*** DATASET ENTRIES ***

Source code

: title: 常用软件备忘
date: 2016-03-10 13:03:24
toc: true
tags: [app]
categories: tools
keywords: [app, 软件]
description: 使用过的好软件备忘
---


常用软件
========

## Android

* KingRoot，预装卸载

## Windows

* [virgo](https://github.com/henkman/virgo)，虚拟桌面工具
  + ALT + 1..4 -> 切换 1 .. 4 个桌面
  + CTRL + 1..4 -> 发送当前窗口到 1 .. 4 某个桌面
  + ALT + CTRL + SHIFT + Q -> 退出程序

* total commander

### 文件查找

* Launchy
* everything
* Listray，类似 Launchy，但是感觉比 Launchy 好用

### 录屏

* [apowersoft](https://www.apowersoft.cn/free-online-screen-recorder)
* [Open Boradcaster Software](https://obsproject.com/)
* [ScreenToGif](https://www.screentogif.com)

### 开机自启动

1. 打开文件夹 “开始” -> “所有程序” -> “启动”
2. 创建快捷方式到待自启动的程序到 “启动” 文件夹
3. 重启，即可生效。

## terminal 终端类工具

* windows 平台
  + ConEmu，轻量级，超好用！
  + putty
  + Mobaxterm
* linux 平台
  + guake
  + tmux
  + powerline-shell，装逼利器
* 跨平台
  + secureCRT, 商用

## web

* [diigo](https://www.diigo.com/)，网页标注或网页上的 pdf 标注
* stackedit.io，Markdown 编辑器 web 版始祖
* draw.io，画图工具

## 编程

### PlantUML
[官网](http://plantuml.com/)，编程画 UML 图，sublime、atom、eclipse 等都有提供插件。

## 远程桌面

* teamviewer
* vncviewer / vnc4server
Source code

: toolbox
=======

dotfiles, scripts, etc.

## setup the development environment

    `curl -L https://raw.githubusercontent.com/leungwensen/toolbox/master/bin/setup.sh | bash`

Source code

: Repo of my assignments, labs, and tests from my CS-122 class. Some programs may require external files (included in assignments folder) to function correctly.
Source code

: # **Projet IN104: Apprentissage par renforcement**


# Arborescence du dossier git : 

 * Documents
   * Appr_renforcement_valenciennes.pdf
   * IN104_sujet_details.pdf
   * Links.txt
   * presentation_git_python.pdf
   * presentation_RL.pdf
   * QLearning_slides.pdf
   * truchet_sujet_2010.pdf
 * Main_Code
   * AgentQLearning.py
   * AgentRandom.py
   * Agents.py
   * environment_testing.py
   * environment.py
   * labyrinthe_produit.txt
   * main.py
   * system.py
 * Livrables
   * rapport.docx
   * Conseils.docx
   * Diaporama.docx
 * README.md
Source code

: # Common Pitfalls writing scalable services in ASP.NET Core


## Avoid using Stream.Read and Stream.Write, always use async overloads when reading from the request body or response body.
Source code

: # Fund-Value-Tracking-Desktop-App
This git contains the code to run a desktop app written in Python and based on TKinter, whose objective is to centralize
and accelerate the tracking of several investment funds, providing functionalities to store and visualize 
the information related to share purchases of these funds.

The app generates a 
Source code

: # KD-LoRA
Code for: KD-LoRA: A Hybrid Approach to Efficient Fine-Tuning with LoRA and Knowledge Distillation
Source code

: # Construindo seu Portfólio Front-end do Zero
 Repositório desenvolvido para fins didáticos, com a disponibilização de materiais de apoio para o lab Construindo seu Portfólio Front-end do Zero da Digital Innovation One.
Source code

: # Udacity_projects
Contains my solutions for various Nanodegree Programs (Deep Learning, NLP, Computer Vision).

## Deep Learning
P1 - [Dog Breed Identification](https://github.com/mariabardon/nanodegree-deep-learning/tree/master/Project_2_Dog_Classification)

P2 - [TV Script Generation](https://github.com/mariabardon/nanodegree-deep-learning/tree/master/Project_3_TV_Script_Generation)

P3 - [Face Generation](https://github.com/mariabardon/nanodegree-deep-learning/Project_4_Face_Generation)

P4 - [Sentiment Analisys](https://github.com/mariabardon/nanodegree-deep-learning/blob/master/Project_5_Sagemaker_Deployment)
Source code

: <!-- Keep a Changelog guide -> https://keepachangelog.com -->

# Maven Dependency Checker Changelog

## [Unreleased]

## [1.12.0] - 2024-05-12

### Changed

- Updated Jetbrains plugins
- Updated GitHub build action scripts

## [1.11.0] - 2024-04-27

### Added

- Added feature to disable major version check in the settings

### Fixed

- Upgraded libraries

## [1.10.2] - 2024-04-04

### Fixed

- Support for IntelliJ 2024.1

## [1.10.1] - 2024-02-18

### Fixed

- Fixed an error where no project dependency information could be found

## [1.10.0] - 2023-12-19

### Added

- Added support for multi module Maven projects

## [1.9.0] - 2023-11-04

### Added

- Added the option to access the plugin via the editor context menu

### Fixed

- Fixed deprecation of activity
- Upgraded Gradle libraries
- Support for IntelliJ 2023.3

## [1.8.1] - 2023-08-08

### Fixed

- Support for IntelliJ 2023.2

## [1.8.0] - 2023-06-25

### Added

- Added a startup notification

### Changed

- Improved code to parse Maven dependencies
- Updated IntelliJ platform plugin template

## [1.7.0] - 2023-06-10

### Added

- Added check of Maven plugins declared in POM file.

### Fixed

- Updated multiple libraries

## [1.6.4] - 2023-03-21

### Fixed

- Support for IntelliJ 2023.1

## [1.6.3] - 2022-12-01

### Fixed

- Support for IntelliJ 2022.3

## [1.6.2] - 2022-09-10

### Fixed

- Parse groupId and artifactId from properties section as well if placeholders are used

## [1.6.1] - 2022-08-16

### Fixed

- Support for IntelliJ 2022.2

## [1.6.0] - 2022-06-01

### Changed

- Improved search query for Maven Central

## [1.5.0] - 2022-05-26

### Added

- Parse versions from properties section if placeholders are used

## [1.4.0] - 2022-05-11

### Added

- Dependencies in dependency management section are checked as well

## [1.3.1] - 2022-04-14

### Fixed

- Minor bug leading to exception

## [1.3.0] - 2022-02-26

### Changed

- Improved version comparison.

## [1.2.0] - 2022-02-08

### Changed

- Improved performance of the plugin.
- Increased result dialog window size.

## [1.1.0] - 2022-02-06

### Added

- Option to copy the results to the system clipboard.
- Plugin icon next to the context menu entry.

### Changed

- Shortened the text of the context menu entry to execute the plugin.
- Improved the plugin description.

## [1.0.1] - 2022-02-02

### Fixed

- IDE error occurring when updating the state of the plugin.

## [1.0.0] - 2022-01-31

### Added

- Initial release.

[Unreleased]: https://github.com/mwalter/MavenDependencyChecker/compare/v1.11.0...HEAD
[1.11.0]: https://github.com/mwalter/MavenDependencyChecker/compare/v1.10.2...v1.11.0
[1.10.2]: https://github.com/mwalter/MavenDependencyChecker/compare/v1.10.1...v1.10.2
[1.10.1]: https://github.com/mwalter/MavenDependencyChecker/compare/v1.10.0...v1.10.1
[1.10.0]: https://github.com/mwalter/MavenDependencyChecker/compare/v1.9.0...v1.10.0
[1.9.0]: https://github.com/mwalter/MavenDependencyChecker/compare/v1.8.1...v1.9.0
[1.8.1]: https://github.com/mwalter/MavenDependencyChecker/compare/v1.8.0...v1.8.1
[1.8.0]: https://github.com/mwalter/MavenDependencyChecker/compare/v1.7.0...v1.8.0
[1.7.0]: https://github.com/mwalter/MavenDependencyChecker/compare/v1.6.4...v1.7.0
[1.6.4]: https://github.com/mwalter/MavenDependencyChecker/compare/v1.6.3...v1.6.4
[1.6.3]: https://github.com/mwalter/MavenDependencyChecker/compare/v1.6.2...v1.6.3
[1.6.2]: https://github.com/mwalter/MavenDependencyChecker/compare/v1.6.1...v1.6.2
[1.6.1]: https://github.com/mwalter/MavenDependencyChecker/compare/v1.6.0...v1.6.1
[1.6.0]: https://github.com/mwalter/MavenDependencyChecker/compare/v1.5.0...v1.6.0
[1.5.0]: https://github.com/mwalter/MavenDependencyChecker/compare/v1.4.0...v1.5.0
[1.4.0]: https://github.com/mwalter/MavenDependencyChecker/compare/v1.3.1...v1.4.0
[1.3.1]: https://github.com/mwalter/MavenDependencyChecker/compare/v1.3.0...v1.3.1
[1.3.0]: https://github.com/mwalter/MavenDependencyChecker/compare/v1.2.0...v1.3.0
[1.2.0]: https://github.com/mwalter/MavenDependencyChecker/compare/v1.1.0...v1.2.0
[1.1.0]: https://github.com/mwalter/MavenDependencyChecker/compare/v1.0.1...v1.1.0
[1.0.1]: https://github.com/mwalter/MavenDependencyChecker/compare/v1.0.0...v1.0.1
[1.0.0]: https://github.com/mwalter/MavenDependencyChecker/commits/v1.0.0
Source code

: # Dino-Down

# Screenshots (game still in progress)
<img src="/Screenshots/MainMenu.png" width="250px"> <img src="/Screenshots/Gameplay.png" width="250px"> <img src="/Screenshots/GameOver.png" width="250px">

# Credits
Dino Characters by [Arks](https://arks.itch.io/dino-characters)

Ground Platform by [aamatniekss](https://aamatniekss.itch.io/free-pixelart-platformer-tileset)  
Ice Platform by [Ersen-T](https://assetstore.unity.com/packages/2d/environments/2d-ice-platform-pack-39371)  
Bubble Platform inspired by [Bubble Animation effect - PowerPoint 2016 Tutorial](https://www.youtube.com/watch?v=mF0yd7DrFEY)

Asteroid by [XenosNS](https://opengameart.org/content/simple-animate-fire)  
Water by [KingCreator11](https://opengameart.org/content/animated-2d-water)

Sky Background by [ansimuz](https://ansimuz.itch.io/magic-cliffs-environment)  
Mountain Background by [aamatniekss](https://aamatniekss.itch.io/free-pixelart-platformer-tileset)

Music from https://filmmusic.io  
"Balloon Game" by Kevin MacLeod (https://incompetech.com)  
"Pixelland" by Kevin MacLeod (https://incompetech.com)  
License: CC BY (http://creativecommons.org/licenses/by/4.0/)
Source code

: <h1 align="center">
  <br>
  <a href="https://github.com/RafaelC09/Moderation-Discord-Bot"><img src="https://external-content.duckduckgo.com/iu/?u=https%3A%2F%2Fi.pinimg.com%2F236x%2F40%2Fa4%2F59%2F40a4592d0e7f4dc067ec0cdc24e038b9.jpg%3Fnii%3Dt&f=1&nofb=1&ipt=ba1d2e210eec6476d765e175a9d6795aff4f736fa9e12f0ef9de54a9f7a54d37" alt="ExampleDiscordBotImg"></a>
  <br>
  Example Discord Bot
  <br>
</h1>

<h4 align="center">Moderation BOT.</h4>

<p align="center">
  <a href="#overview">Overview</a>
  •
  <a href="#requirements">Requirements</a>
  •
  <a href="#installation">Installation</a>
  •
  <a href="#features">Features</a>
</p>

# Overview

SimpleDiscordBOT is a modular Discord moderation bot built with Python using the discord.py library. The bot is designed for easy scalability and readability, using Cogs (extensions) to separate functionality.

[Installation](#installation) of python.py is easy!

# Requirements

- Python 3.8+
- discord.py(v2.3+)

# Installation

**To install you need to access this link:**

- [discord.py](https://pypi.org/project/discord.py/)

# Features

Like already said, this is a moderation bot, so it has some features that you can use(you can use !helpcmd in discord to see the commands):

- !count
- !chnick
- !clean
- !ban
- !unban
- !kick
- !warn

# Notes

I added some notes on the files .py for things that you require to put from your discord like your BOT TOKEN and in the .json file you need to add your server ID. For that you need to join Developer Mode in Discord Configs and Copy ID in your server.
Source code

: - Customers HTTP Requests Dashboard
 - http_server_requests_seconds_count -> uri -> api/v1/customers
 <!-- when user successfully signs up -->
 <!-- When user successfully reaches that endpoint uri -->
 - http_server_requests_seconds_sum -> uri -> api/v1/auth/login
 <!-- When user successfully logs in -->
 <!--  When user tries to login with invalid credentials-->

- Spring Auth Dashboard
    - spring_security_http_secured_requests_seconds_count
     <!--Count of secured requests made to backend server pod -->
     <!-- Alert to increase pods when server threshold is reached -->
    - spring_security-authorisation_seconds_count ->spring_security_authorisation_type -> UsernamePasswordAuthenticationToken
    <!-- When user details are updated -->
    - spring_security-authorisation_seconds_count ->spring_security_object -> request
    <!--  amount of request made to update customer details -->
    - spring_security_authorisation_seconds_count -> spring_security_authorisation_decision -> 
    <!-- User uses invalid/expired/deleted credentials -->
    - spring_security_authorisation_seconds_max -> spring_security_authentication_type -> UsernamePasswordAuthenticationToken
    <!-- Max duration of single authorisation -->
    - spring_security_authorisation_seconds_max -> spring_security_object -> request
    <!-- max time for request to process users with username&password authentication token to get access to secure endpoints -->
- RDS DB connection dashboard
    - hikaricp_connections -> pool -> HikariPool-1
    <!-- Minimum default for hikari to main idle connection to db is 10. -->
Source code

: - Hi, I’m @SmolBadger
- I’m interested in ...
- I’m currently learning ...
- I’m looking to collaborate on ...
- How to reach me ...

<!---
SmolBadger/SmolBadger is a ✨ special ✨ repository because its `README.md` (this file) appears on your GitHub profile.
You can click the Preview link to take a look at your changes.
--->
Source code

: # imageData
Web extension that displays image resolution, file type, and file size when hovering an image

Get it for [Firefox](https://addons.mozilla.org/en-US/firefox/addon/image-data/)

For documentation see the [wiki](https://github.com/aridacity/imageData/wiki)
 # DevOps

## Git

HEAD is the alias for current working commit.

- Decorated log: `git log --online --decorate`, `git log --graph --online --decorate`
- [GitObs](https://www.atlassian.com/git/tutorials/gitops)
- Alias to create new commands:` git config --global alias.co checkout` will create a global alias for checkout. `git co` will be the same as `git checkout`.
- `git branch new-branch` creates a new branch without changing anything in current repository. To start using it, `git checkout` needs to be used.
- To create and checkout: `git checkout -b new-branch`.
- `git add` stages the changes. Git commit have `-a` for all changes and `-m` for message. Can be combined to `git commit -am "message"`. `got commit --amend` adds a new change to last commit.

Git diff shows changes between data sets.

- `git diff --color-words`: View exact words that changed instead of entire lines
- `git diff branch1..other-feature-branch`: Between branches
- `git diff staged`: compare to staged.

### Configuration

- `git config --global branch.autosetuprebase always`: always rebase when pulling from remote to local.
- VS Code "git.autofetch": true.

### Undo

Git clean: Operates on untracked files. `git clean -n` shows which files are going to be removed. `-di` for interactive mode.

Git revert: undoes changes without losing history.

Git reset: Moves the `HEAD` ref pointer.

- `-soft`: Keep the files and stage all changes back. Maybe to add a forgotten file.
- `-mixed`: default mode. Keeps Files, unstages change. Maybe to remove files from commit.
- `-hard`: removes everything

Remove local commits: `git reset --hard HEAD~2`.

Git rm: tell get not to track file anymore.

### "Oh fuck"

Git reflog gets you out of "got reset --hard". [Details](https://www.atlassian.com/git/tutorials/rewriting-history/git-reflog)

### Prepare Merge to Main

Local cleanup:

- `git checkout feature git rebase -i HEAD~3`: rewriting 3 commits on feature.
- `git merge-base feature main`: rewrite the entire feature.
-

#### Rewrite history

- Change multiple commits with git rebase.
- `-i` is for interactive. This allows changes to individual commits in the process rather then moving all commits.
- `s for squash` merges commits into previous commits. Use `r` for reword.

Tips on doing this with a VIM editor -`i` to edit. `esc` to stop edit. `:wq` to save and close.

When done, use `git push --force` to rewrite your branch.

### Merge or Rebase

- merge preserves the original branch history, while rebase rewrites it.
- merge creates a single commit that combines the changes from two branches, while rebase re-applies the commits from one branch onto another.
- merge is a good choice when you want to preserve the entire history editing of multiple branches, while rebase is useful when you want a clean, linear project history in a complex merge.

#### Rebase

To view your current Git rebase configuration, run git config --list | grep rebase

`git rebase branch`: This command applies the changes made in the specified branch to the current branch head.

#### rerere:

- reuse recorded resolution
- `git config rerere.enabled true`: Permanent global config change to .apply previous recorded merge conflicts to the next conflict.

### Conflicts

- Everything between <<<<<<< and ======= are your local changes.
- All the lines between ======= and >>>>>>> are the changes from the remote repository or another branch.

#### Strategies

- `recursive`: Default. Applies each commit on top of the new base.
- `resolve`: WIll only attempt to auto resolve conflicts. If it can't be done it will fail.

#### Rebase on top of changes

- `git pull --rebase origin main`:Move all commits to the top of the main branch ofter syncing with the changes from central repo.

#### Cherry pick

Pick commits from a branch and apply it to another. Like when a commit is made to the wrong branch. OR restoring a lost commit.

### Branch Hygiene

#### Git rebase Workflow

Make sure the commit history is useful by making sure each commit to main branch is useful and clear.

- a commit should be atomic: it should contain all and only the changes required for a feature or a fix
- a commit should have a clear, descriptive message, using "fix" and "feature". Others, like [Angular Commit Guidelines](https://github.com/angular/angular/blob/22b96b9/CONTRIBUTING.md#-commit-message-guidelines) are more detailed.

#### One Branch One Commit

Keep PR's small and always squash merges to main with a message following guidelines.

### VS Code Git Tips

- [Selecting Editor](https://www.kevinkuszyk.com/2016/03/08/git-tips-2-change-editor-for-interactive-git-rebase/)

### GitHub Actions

*** End of DATASET ENTRIES ***

WORK INSTRUCTION ▸ Go through the entries above and copy out every line that includes the word "another".

FINISHED TASK ▸
- merge creates a single commit that combines the changes from two branches, while rebase re-applies the commits from one branch onto another.
- All the lines between ======= and >>>>>>> are the changes from the remote repository or another branch.
Pick commits from a branch and apply it to another. Like when a commit is made to the wrong branch. OR restoring a lost commit.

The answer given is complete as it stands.